FILE PHOTO: Photo illustration of one hundred dollar notes in Seoul
FILE PHOTO: One hundred dollar notes are seen in this photo illustration at a bank in Seoul January 9, 2013. REUTERS/Lee Jae-Won

April 12, 2019

By Shinichi Saoshiro

TOKYO (Reuters) – The dollar held firm on Friday after strong U.S. labor and inflation data soothed concerns about the world’s largest economy, while falling oil prices weighed on commodity-linked currencies such as the Canadian and Australian dollars.

The dollar index against a basket of six major currencies was steady at 97.166 after climbing 0.25 percent the previous day.

The index was headed for a weekly loss of 0.25 percent, having stumbled at the start of the week as Treasury yields fell in the wake of a mixed March U.S. non-farm jobs report.

Data released on Thursday showed first-time filings for U.S. jobless benefits dropped to a 49-1/2-year low last week, pointing to sustained labor market strength. Overall producer prices increased 0.6% in March, the largest rise since October.

The dollar was little changed at 111.72 yen after gaining 0.6 percent overnight on the robust U.S. data and the subsequent rise in U.S. Treasury yields.

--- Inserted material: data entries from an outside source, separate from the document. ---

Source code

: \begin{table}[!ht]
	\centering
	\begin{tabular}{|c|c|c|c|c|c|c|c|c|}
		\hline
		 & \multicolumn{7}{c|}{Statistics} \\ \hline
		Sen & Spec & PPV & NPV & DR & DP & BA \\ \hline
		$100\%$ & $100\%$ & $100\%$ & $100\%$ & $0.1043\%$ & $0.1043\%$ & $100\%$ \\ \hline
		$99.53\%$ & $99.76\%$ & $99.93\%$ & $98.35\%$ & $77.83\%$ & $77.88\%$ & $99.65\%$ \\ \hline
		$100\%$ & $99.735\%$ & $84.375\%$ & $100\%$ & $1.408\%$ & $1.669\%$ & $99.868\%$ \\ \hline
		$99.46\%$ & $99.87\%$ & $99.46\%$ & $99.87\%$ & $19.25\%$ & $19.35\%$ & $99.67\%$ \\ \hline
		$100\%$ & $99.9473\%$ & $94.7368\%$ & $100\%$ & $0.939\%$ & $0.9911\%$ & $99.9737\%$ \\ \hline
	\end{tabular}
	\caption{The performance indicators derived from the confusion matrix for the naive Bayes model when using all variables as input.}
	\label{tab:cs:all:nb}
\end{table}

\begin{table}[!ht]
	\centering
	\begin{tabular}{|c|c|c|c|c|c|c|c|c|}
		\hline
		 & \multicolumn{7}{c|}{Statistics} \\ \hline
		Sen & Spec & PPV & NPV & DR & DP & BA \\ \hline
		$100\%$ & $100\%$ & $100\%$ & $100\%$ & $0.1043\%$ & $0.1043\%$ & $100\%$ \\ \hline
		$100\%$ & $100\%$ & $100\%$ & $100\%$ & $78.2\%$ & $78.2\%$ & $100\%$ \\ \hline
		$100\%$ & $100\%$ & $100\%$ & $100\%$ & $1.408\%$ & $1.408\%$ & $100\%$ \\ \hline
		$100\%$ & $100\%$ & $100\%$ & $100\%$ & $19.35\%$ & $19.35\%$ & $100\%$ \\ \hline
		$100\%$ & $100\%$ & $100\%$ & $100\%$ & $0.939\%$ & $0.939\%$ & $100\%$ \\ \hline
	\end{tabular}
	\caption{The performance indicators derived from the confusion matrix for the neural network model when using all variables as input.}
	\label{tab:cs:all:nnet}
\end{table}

The greenback’s advance, however, stalled ahead of the 112.00 yen threshold.

“Many market players had taken a bearish view on the dollar after the U.S. CPI numbers released earlier in the week, but they were forced to abruptly cover short positions as Thursday’s data proved to be strong,” said Takuya Kanda, general manager at Gaitame.Com Research Institute.

“The rise thus lacked conviction and it remains to be seen if the dollar can sustain its bounce. The prospect of a rate cut by the Fed may have diminished in light of the data, but economic views are not yet strong enough to support rate hike expectations,” Kanda said.

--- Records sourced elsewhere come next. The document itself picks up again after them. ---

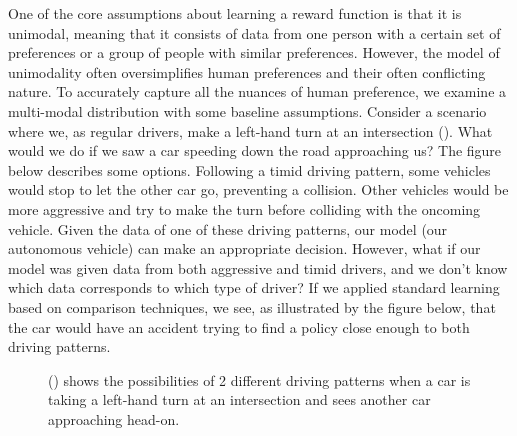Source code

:\documentclass[
  letterpaper,
  numbers=noenddot,
  DIV=11,
  oneside]{scrreprt}
\theoremstyle{remark}
\begin{document}
One of the core assumptions about learning a reward function is that it
is unimodal, meaning that it consists of data from one person with a
certain set of preferences or a group of people with similar
preferences. However, the model of unimodality often oversimplifies
human preferences and their often conflicting nature. To accurately
capture all the nuances of human preference, we examine a multi-modal
distribution with some baseline assumptions. Consider a scenario where
we, as regular drivers, make a left-hand turn at an intersection
(). What would we do
if we saw a car speeding down the road approaching us? The figure below
describes some options. Following a timid driving pattern, some vehicles
would stop to let the other car go, preventing a collision. Other
vehicles would be more aggressive and try to make the turn before
colliding with the oncoming vehicle. Given the data of one of these
driving patterns, our model (our autonomous vehicle) can make an
appropriate decision. However, what if our model was given data from
both aggressive and timid drivers, and we don't know which data
corresponds to which type of driver? If we applied standard learning
based on comparison techniques, we see, as illustrated by the figure
below, that the car would have an accident trying to find a policy close
enough to both driving patterns.

\begin{figure}


\caption{\label{fig-driving-patt}() shows the possibilities of 2 different driving patterns
when a car is taking a left-hand turn at an intersection and sees
another car approaching head-on.}

\end{figure}%
\end{document}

The dollar had sagged on Wednesday after a mixed report on domestic consumer prices reinforced the notion that underlying U.S. inflation remains tame.

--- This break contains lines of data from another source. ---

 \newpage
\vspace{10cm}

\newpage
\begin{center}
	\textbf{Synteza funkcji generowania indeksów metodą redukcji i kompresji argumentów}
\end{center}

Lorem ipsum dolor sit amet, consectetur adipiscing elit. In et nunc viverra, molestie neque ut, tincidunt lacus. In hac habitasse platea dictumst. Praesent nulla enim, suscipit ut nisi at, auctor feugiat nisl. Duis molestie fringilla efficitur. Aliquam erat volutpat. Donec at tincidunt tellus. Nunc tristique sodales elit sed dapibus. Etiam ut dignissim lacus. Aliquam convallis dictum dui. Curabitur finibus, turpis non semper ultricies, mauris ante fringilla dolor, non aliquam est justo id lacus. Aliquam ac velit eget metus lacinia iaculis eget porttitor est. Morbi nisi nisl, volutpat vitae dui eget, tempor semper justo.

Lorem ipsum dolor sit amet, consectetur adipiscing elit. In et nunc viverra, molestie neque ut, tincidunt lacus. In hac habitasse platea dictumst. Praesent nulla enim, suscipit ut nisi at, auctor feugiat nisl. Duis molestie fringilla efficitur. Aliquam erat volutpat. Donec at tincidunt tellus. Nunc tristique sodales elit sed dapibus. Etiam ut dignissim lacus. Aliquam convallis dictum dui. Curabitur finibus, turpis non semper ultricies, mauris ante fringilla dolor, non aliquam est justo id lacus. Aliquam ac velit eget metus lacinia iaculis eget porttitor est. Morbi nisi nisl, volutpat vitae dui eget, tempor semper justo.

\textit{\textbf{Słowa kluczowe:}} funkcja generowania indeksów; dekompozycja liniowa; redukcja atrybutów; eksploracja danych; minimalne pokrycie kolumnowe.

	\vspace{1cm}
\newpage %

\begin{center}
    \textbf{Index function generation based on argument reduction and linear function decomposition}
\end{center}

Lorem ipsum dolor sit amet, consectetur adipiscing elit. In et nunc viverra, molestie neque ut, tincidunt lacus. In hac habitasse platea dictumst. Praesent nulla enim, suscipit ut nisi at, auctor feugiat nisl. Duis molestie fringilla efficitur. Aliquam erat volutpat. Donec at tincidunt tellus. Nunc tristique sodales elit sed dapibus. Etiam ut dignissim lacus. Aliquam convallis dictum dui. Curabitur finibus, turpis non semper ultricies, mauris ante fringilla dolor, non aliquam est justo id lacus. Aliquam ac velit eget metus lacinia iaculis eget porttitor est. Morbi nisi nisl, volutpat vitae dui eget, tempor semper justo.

The pound was steady at $1.3053 after dipping 0.25 percent the previous day against the broadly firmer dollar.

Volatility for sterling plunged after a midweek deal at an emergency European Union summit to postpone Britain’s exit from the bloc to Oct. 31 meant it would not crash out this week without a treaty to smooth its passage. [GBP/]

The Canadian dollar was more or less steady at C$1.3385 per dollar after shedding 0.5 percent the previous day as crude oil prices retreated from five-month highs.

The Australian dollar dipped 0.1 percent to $0.7117 to extend losses from a day earlier, when it sank 0.7 percent.

A decline in copper prices and political uncertainty were also seen weighing on the Aussie.

Australian Prime Minister Scott Morrison on Thursday announced a general election to be held on May 18.

The New Zealand dollar, also sensitive to shifts in commodity prices, slipped to $0.6714, its lowest since Jan. 22.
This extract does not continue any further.